Given the records below, would you repeat exactly the lines that begin at the one containing "literally, bit-for-bit on" and end at the one containing "and a reference-swap", inclusive?
##### RECORDS SUPPLIED #####
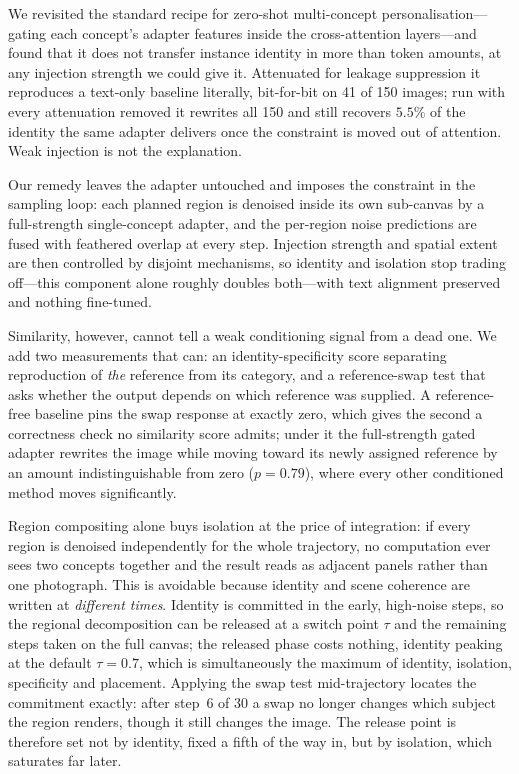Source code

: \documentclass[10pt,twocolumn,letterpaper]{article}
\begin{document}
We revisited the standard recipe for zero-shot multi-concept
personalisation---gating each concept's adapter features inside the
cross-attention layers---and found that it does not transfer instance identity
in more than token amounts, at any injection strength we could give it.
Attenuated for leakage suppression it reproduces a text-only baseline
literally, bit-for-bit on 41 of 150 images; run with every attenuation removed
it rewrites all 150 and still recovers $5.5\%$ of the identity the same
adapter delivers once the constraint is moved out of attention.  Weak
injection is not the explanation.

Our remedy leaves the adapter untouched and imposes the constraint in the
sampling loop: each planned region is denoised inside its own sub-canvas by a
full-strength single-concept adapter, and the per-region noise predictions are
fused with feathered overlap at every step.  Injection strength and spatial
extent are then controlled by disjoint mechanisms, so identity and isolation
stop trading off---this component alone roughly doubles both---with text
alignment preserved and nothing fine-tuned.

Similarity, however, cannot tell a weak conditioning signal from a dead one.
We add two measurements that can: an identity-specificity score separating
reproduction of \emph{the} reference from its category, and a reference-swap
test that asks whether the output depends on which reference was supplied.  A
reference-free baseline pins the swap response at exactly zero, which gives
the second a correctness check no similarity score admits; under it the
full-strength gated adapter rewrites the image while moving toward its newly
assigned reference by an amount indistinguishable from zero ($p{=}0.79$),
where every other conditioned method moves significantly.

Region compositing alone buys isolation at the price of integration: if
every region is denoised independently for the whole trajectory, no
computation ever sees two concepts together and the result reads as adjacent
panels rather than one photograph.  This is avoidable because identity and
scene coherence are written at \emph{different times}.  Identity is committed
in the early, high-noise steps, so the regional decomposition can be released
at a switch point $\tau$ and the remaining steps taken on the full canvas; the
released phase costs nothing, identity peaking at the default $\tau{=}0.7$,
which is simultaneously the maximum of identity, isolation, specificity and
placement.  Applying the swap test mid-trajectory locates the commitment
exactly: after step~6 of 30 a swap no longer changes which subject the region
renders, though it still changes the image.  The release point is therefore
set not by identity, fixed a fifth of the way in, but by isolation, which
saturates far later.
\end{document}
#####
##### RECORDS SUPPLIED #####
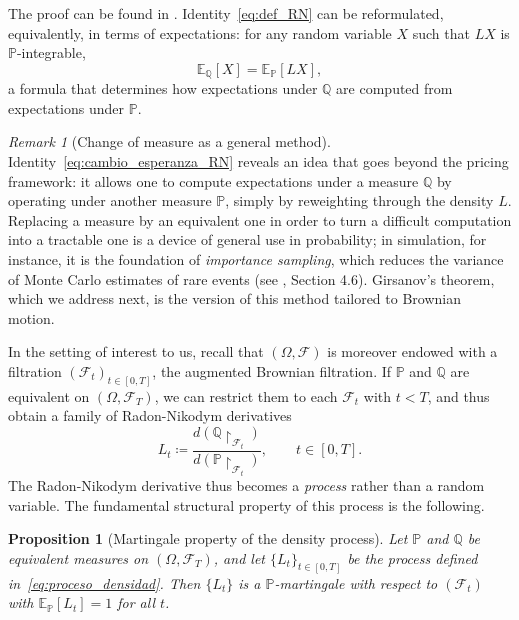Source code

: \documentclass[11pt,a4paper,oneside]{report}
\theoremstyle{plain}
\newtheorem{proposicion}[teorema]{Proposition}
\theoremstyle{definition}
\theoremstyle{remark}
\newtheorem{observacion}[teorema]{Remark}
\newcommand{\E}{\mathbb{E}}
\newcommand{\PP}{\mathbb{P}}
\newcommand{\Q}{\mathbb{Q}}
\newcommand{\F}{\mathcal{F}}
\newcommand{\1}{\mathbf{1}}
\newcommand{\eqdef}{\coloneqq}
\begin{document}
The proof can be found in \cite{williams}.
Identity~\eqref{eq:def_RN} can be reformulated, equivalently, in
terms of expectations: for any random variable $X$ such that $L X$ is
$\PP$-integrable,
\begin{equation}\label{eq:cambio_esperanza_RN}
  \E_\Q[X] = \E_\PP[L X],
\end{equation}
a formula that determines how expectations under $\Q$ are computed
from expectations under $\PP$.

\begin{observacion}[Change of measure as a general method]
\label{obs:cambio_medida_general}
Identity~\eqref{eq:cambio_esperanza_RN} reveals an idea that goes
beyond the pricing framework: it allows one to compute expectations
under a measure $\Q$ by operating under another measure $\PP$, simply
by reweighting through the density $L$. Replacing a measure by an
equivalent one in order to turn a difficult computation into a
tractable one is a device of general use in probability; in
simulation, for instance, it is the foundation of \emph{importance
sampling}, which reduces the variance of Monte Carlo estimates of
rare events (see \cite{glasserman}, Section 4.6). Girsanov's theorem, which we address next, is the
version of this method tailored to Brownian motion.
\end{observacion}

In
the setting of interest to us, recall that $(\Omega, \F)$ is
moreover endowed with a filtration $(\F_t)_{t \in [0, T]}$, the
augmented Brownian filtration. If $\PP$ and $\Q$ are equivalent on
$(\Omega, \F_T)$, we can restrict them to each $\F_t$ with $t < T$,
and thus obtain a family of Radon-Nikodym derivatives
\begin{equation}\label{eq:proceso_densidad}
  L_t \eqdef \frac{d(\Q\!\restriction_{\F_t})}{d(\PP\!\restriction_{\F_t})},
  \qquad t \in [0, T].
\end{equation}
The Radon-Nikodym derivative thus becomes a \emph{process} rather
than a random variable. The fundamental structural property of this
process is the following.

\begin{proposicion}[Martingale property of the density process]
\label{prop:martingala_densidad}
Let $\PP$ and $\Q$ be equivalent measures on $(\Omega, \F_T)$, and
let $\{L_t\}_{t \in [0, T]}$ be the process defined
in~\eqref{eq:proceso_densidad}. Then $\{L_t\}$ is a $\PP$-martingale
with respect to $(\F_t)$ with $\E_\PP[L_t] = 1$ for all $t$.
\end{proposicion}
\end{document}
#####
▶ **FINISHED EXERCISE**:
literally, bit-for-bit on 41 of 150 images; run with every attenuation removed
it rewrites all 150 and still recovers $5.5\%$ of the identity the same
adapter delivers once the constraint is moved out of attention.  Weak
injection is not the explanation.

Our remedy leaves the adapter untouched and imposes the constraint in the
sampling loop: each planned region is denoised inside its own sub-canvas by a
full-strength single-concept adapter, and the per-region noise predictions are
fused with feathered overlap at every step.  Injection strength and spatial
extent are then controlled by disjoint mechanisms, so identity and isolation
stop trading off---this component alone roughly doubles both---with text
alignment preserved and nothing fine-tuned.

Similarity, however, cannot tell a weak conditioning signal from a dead one.
We add two measurements that can: an identity-specificity score separating
reproduction of \emph{the} reference from its category, and a reference-swap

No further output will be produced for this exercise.